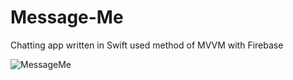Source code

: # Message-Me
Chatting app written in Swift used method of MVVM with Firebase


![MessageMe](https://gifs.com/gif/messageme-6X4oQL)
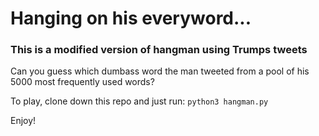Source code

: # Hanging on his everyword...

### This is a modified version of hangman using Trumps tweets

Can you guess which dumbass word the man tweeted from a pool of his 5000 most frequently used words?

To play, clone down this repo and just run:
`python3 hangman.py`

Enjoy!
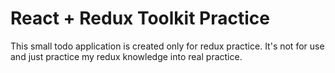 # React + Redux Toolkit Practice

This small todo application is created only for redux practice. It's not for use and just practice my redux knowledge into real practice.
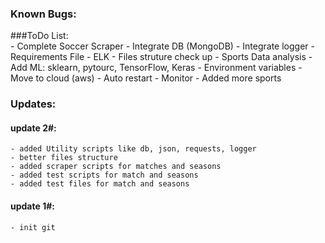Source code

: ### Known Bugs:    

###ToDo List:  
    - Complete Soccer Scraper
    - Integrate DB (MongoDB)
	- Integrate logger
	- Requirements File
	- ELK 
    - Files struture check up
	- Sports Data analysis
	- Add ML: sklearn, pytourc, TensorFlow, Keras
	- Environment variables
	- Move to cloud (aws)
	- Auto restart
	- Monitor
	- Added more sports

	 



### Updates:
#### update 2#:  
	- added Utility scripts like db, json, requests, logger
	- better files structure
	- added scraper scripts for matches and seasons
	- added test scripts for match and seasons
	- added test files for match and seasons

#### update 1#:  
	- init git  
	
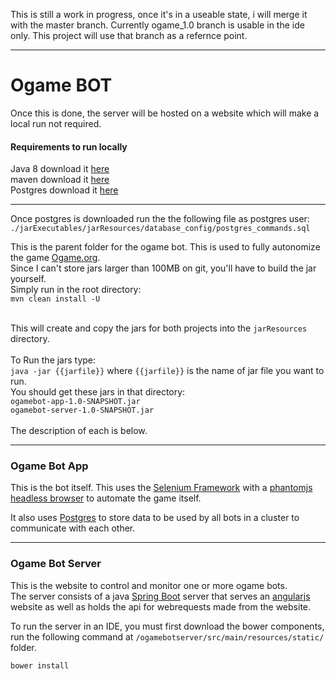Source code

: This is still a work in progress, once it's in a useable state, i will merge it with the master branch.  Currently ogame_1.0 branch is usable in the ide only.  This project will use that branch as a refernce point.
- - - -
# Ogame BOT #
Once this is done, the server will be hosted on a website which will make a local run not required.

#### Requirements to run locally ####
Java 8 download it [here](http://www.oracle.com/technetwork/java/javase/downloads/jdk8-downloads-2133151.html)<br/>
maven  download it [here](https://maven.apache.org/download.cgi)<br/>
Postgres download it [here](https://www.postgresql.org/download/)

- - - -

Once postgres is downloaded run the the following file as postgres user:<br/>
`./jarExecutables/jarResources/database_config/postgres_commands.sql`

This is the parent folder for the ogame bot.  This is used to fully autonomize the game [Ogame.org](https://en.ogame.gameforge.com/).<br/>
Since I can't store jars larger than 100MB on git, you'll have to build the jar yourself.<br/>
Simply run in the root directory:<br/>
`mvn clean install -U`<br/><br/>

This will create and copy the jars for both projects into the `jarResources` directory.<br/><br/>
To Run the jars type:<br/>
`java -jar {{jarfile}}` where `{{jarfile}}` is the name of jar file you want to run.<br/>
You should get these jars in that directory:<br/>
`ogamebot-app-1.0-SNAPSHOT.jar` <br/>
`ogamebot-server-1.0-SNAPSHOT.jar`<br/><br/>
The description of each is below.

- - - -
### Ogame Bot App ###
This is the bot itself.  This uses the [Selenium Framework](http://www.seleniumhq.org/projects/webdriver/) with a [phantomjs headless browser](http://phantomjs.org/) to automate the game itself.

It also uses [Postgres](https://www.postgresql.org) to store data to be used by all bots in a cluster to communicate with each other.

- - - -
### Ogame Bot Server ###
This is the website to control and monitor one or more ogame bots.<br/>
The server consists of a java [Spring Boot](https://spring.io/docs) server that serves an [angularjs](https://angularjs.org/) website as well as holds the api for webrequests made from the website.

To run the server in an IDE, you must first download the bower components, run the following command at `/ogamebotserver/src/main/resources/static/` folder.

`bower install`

---

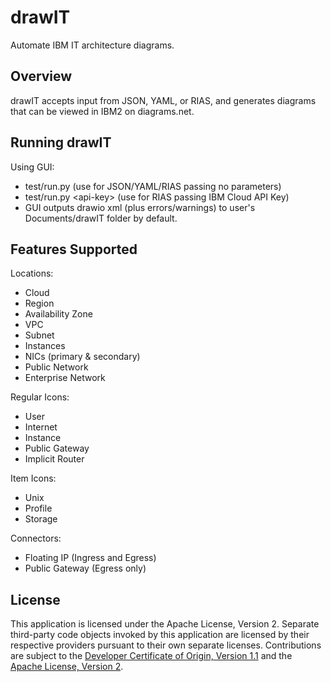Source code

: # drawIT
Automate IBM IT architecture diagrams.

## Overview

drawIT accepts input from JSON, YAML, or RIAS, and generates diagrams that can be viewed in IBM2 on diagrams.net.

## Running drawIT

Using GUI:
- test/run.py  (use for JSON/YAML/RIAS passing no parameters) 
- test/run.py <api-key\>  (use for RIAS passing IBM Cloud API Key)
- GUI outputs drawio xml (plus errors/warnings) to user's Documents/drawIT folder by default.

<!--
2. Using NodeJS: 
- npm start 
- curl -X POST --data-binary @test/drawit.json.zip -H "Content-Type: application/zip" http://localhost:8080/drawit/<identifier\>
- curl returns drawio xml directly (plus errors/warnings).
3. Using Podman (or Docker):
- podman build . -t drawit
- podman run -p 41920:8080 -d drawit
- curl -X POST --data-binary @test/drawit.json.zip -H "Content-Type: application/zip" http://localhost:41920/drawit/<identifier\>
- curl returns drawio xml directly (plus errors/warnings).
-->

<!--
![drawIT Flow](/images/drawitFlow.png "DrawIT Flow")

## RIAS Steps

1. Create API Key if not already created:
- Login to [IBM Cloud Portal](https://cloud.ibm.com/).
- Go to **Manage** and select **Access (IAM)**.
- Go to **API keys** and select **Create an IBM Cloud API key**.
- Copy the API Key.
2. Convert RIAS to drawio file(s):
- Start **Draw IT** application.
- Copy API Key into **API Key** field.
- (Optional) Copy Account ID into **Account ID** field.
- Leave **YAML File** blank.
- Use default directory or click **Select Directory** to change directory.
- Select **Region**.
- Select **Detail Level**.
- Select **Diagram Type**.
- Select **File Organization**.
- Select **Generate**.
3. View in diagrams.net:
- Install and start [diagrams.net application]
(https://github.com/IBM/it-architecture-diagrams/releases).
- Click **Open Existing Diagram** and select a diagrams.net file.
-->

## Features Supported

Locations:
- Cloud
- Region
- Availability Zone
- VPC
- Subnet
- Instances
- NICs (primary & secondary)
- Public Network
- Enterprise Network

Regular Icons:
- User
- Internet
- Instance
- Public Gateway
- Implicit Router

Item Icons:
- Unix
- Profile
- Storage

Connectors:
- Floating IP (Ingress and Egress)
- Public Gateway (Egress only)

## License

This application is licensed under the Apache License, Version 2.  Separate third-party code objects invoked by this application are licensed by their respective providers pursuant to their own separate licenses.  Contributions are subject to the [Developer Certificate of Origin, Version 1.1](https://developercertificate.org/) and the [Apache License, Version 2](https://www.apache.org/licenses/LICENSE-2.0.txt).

• **EXERCISE**
Lines in the data that hold "build" are to be counted, and the number alone reported.

• **WRITTEN REPLY**
2